New xmm modes for RamPage2

Rayman · 2013-04-21 12:43

David Betz just provided a new xmm driver for RamPage2. I'm testing it out right now and seems to work great now.

RamPage2 comprises two SQI flash chips in parallel for an 8-bit data bus and two SQI sram chips also sharing the data bus.
There is also a uSD socket. RamPage2 directly mounts to Quickstart or Propeller Platform boards.

I'm still figuring PropGCC out, but I think I know enough to make some speed comparisons...
I think the "Dhrystone" demo is best for this, but I've seen others using the fibo demo.

It's not clear to me what optimizations to use when making speed comparisons...
Here, I'm using -O0 (no optimizations) and -dno-fcache (fcache makes small routines faster by bringing them inside a cog).

Here are the priliminary results, comparing to C3.

Mode Dhrystones/second (bigger is better)

lmm 2818
cmm 543

Rampage2:
Mode Dhrystones/second (bigger is better)

xmmc 515
xmm-single 335
xmm-split 310

C3:
Mode Dhrystones/second (bigger is better)

xmmc 197
xmm-single 59
xmm-split 80

So, I'm happy to find RamPage2 significantly faster than C3. It ought to be, since it uses a lot more pins...
Also, xmmc speed is on par with cmm, which is very good because that means it's faster than Spin
and that one can start with cmm and get an idea of how fast it would run with RamPage2.

David Betz · 2013-04-21 13:32

Congratulations! And thanks for finding that bug in my rampage2 cache driver!

Heater. · 2013-04-21 13:40

Rayman,

I'd go for Os or O3 for benchmarking. Or whatever works best. After all if you are racing a car you put your foot down, right?

fcache? Well why not? Grown up micro's have had caches for ages. For a lot of codes they get you a speed boost.

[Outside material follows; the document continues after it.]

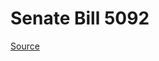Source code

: # Senate Bill 5092

[Source](http://lawfilesext.leg.wa.gov/biennium/2023-24/Pdf/Bills/Senate%20Bills/5092.pdf)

For some codes they can be detrimental.

Rayman · 2013-04-21 14:32

Is there an O3?

SimpleIDE only shows me Os, O0, O1, O2...

jazzed · 2013-04-21 15:07

Rayman wrote: »

Is there an O3?

SimpleIDE only shows me Os, O0, O1, O2...

Os is O3

BTW, C3 XMMC performance is handicapped by half cache. You should use C3F for valid comparisons.

Rayman · 2013-04-21 15:53

You're right, "C3F" is significantly faster... Might be faster than RP2 then...
Looks like there's room for improvement in the RP2 driver...

David Betz · 2013-04-21 16:20

Rayman wrote: »

You're right, "C3F" is significantly faster... Might be faster than RP2 then...
Looks like there's room for improvement in the RP2 driver...

C3F of course only works in xmmc mode so you need to compare that with xmmc on the RamPage2. Also, the RamPage2 driver is currently using a four way cache with the tags in hub memory. The C3F driver uses a direct mapped cache with the tags in COG memory. You can change the RamPage2 driver to a direct mapped cache by playing with the cache configuration parameters in the rampage2x.cfg file.

' $08: geometry: (way_width << 24) | (index_width << 16) | (offset_width << 8)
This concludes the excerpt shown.